[Records]
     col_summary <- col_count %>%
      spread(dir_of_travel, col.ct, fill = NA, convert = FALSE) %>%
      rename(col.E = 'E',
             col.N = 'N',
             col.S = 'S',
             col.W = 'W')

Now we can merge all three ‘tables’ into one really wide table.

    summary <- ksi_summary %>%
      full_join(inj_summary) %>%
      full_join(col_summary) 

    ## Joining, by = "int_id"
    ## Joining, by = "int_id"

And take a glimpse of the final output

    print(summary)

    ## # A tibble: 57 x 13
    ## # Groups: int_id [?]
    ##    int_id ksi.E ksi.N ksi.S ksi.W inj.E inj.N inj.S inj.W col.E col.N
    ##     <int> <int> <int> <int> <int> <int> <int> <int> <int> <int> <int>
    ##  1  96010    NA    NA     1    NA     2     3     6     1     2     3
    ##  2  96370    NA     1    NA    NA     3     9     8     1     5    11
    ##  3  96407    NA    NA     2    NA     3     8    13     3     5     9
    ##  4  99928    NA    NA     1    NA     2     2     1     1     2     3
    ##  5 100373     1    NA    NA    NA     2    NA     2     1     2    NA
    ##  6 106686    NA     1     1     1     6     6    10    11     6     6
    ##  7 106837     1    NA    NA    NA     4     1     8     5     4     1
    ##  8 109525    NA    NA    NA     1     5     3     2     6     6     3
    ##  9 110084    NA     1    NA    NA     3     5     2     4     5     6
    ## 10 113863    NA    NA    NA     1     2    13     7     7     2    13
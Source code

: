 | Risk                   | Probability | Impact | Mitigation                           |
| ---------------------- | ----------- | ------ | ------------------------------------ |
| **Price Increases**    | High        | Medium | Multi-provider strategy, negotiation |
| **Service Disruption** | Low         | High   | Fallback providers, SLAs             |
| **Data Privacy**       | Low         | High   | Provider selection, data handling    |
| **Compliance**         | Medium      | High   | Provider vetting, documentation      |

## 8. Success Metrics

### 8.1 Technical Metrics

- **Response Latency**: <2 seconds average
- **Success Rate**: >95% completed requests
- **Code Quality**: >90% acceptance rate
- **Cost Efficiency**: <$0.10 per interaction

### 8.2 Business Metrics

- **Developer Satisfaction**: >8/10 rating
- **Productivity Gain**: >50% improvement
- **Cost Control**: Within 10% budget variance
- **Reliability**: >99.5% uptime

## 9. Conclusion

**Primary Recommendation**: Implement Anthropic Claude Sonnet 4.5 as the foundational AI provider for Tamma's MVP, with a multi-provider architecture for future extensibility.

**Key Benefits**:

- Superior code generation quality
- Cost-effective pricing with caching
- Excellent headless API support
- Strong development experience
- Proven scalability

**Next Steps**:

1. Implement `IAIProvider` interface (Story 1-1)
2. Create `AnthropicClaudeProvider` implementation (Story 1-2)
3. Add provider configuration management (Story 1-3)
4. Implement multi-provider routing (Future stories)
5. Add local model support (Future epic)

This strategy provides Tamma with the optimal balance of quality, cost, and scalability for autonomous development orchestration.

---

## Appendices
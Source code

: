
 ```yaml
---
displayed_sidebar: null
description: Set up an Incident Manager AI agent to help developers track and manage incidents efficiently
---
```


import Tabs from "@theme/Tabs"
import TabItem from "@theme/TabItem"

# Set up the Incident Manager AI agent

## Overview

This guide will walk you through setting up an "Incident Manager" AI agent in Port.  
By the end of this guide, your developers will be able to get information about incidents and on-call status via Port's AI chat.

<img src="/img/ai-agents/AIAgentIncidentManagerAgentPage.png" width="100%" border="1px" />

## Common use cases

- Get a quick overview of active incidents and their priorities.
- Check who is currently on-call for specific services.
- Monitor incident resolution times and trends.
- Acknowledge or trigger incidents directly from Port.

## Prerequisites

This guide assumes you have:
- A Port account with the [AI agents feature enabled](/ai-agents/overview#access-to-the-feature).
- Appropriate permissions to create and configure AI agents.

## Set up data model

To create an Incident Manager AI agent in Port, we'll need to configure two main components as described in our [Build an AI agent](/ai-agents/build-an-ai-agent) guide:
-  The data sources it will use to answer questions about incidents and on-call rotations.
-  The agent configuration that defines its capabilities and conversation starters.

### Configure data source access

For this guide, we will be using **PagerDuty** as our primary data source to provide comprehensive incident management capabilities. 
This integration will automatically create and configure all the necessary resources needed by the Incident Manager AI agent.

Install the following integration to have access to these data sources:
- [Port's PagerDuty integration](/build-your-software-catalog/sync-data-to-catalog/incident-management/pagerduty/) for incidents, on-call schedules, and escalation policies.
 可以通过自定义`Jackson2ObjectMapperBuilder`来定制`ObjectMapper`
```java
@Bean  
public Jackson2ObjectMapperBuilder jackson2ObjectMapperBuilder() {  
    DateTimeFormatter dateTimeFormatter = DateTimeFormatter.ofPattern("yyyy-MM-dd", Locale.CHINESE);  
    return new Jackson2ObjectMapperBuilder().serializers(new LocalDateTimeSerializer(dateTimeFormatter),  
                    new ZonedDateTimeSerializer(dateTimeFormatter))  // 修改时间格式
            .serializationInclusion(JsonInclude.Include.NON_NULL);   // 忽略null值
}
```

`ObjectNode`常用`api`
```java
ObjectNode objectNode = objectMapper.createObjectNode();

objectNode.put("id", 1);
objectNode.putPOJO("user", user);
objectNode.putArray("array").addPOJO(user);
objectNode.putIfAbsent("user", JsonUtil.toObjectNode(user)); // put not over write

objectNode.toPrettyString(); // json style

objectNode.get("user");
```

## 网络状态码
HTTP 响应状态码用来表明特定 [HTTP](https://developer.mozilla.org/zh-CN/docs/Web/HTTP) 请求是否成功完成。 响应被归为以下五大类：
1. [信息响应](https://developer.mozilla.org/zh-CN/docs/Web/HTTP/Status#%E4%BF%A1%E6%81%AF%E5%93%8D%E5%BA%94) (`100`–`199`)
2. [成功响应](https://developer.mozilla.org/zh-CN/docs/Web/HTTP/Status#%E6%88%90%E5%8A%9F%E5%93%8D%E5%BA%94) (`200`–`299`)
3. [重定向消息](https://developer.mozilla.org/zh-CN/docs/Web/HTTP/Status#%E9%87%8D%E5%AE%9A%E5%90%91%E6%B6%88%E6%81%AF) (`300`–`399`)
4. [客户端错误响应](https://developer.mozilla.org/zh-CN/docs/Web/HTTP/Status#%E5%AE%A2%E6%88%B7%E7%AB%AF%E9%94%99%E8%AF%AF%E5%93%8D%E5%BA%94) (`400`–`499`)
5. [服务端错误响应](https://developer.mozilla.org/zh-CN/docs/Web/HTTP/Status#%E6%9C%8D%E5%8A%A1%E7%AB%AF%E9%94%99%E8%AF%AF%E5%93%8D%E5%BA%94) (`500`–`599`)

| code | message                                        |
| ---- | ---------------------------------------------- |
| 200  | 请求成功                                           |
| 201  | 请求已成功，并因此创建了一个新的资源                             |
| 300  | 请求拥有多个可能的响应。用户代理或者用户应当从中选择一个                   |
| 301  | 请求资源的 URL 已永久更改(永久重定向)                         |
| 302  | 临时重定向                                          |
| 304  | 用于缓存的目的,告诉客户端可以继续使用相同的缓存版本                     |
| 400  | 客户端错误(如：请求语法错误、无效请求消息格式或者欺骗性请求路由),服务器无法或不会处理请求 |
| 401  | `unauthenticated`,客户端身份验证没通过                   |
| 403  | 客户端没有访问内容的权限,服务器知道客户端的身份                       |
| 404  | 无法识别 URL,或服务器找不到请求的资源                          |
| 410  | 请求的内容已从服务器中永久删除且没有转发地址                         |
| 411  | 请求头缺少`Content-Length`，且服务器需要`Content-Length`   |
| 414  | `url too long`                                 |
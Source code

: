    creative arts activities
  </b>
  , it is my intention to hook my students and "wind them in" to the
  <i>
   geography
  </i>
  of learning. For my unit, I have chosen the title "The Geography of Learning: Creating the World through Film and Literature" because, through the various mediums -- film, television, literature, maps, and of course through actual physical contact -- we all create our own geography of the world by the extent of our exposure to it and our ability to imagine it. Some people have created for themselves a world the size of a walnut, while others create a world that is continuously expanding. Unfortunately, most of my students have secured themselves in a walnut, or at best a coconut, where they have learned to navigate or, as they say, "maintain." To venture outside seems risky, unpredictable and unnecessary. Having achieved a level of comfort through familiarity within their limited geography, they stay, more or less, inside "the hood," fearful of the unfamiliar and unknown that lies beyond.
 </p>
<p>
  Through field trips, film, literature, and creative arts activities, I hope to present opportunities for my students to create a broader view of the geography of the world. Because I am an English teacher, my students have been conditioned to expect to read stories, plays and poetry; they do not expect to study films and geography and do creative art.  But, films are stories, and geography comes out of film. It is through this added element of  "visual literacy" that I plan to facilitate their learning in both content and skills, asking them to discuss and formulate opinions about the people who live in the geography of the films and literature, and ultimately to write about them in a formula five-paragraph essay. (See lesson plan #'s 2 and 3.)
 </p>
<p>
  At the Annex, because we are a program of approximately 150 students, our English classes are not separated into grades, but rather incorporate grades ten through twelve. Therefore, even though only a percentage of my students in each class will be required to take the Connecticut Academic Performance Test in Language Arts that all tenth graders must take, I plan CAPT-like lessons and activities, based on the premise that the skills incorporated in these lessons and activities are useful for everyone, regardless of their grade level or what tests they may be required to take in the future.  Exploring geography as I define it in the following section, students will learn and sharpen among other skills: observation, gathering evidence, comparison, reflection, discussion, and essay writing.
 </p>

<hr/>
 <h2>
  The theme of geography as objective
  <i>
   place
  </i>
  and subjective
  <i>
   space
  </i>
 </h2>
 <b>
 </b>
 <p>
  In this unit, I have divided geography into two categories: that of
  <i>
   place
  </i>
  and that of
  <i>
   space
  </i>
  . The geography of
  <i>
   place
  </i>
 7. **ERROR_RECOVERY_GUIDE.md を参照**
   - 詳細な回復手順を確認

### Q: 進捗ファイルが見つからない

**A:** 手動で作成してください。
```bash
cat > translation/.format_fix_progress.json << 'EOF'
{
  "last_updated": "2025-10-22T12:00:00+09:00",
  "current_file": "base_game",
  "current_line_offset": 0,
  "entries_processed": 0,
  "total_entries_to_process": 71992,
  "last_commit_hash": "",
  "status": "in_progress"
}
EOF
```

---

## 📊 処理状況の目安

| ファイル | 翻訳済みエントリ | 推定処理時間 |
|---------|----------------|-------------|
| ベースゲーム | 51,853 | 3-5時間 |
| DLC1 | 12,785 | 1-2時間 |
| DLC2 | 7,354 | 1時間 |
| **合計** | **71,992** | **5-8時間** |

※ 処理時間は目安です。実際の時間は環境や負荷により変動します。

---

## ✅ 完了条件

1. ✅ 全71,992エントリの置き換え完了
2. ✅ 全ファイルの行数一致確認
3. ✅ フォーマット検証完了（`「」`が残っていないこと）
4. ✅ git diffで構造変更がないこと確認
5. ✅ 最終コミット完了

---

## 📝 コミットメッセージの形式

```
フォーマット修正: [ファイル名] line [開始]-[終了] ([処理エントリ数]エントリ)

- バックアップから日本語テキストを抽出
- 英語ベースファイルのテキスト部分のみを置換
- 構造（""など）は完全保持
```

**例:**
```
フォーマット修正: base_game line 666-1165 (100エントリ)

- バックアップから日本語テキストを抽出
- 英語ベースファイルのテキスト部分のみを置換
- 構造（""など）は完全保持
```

[Problem to solve] Retype the first line of the entries and every line after it, please, through the line that contains "inj.W col.E col.N". Add nothing.

[Completed task]
     col_summary <- col_count %>%
      spread(dir_of_travel, col.ct, fill = NA, convert = FALSE) %>%
      rename(col.E = 'E',
             col.N = 'N',
             col.S = 'S',
             col.W = 'W')

Now we can merge all three ‘tables’ into one really wide table.

    summary <- ksi_summary %>%
      full_join(inj_summary) %>%
      full_join(col_summary) 

    ## Joining, by = "int_id"
    ## Joining, by = "int_id"

And take a glimpse of the final output

    print(summary)

    ## # A tibble: 57 x 13
    ## # Groups: int_id [?]
    ##    int_id ksi.E ksi.N ksi.S ksi.W inj.E inj.N inj.S inj.W col.E col.N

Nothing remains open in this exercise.